Latar Belakang Pembentukan
Seperti juga halnya ICTY, International
Criminal Tribunal for Rwanda (ICTR) ini juga merupakan bentukan Dewan Keamanan
PBB yang dibentuk melalui Resolusi No. 955 pada tanggal 8 November 1994.[1] Resolusi
tersebut dikeluarkan DK PBB dibawah naungan Bab VII Piagam PBB yang memberikan
wewenang kepada DK PBB untuk mengambil
langkah yang diperlukan guna menegakan perdamaian dan keamanan internasional.[2] Resolusi
tersebut berisi Statuta ICTR yang menjadi landasan hukum bagi berdiri dan
bekerjanya ICTR.
Sama juga halnya dengan latar belakang
pembentukan ICTY, ICTR ini dibentuk sebagai respon masyarakat internasional
yang direpresentasikan melalui DK PBB dalam menyikapi konflik yang terjadi di
Rwanda pada tahun 1994.
Konflik atau perang sipil di Rwanda itu
sendiri bermula dari kekosongan kursi kepresidenan Rwanda yang ditinggalkan
oleh mendiang Presiden Juvenal Habyarimana yang meninggal akibat kecelakaan
pesawat terbang yang ditumpanginya pada 6 April 1994. Menyusul kematian
Presiden Rwanda itu, terjadi pembunuhan besar-besaran yang berdimensi politik
dan etnik yang dimulai dari wilayah Kagali dan kemudian dengan cepat menyebar
diseluruh wilayah Rwanda.[3]
Dalam konflik tersebut terjadi pembantaian
besar-besaran yang dilakukan oleh etnis mayoritas di Rwanda, yaitu suku Hutu,
terhadap etnis minoritas suku Tutsi. Bahkan ekstrimis suku Hutu juga turut
menyasar kelompoknya sendiri sesama suku Hutu yang bersebrangan dengannya (Hutu
Moderat). Pembantaian itu bermotif politik karena ekstrimis Hutu khawatir
kehilangan kekuasaan dalam transisi demokrasi dan perang sipil di Rwanda.
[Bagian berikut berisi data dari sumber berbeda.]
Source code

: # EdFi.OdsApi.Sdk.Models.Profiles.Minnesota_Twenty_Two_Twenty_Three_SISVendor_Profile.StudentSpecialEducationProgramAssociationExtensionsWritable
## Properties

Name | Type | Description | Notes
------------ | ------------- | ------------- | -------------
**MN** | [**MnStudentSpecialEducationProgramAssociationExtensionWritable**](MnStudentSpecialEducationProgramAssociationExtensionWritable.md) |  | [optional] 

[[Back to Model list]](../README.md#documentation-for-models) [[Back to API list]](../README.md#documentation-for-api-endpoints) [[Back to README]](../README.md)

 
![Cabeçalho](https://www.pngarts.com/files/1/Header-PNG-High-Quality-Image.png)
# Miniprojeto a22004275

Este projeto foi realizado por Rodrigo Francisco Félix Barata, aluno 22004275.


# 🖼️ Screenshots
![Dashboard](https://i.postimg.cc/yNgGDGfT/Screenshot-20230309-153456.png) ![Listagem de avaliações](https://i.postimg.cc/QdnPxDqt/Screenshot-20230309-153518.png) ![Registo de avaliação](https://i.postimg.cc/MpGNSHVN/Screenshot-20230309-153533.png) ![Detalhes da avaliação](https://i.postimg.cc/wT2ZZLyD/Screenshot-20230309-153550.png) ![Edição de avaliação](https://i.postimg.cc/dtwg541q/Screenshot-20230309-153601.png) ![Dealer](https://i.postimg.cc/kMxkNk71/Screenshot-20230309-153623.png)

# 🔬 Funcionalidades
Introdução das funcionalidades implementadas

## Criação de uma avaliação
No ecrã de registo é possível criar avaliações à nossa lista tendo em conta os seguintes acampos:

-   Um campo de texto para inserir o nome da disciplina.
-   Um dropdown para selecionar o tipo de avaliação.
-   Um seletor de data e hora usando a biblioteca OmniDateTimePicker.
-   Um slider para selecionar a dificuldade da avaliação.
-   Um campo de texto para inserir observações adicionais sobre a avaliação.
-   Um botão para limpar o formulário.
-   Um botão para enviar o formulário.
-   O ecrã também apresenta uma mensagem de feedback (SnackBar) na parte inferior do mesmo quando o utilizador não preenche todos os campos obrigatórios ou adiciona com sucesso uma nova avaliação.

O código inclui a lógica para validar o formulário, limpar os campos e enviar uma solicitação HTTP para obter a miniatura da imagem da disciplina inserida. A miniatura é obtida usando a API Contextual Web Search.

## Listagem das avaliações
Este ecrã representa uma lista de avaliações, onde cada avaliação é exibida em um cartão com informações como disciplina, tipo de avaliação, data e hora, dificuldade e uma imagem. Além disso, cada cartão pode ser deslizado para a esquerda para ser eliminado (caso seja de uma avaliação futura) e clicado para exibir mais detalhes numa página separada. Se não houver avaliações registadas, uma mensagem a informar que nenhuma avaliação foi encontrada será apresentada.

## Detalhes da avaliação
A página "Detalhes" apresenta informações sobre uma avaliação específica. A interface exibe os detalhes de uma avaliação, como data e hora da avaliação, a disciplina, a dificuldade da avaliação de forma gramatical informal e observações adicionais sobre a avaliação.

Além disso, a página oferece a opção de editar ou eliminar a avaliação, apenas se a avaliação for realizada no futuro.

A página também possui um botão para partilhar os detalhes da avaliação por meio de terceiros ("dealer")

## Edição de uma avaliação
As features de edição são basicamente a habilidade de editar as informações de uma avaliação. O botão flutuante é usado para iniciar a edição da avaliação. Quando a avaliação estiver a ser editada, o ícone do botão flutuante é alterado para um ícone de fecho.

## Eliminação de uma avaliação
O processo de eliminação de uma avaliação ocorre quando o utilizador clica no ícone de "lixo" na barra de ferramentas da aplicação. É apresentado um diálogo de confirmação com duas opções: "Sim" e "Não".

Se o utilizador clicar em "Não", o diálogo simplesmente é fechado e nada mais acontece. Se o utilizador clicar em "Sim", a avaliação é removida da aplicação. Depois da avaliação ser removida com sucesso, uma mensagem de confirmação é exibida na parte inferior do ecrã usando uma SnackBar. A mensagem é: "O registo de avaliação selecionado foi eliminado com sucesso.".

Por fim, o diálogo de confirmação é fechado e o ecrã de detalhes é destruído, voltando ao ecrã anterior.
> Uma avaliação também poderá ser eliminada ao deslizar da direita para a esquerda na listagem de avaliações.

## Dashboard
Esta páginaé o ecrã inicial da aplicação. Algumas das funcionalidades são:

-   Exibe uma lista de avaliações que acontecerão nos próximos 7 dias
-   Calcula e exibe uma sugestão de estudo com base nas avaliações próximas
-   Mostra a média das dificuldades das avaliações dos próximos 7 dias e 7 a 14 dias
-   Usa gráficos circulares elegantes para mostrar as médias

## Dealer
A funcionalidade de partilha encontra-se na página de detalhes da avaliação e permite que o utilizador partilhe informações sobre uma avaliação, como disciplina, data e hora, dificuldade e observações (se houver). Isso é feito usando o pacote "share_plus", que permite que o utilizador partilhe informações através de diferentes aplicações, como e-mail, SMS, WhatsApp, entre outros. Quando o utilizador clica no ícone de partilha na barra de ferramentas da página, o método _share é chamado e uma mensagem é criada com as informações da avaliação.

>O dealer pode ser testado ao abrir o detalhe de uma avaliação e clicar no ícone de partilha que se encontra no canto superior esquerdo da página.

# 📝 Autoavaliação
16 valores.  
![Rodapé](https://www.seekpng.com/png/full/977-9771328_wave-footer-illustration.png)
Dalam waktu singkat (1994), jutaan rakyat
Rwanda hidup dibawah bayang-bayang perang sipil dan genosida. Dalam waktu yang
singkat itu pula terjadi gelombang pembunuhan dan genosida yang sangat dahsyat,
karena (sebagaimana dikemukakan oleh Dina L. Shelton) hanya dalam tempo 100 hari lebih dari 800
ribu orang terbunuh dalam konflik tersebut.[4]
Konflik yang sangat mengerikan yang terjadi
di belahan benua Afrika itu akhirnya memancing perhatian dunia. Merespon
tragedi kemanusiaan itu DK PBB akhirnya mengeluarkan Resolusi No. 995 pada
tanggal 8 November 1994, yakni dengan membentuk International Criminal Tribunal for Rwanda. Pembentukan ICTR itu
sendiri merujuk pada preseden pembentukan pengadilan yang serupa untuk
Yugoslavia setahun sebelumnya (1993).[5]
International
Criminal Tribunal for Rwanda ini berkedudukan
di Arusha, Tanzania. Susunan kelembagaan
ICTY terdiri atas trial chamber (tingkat
pertama) dan appeal chamber (tingkat
banding yang putusannya bersifat final dan terakhir).[6]
Secara organisatoris, layaknya
pengadilan-pengadilan pada umumnya, ICTY terdiri dari hakim, penuntut umum, dan
kepaniteraan.[7]
Komposisi Hakim ICTY terdiri dari 16 hakim dan
berdasarkan Resolusi DK PBB No. 1431 tanggal 14 Agustus 2002 ditetapkan adanya
maksimum 18 hakim hakim ad litem (hakim cadangan; pengganti).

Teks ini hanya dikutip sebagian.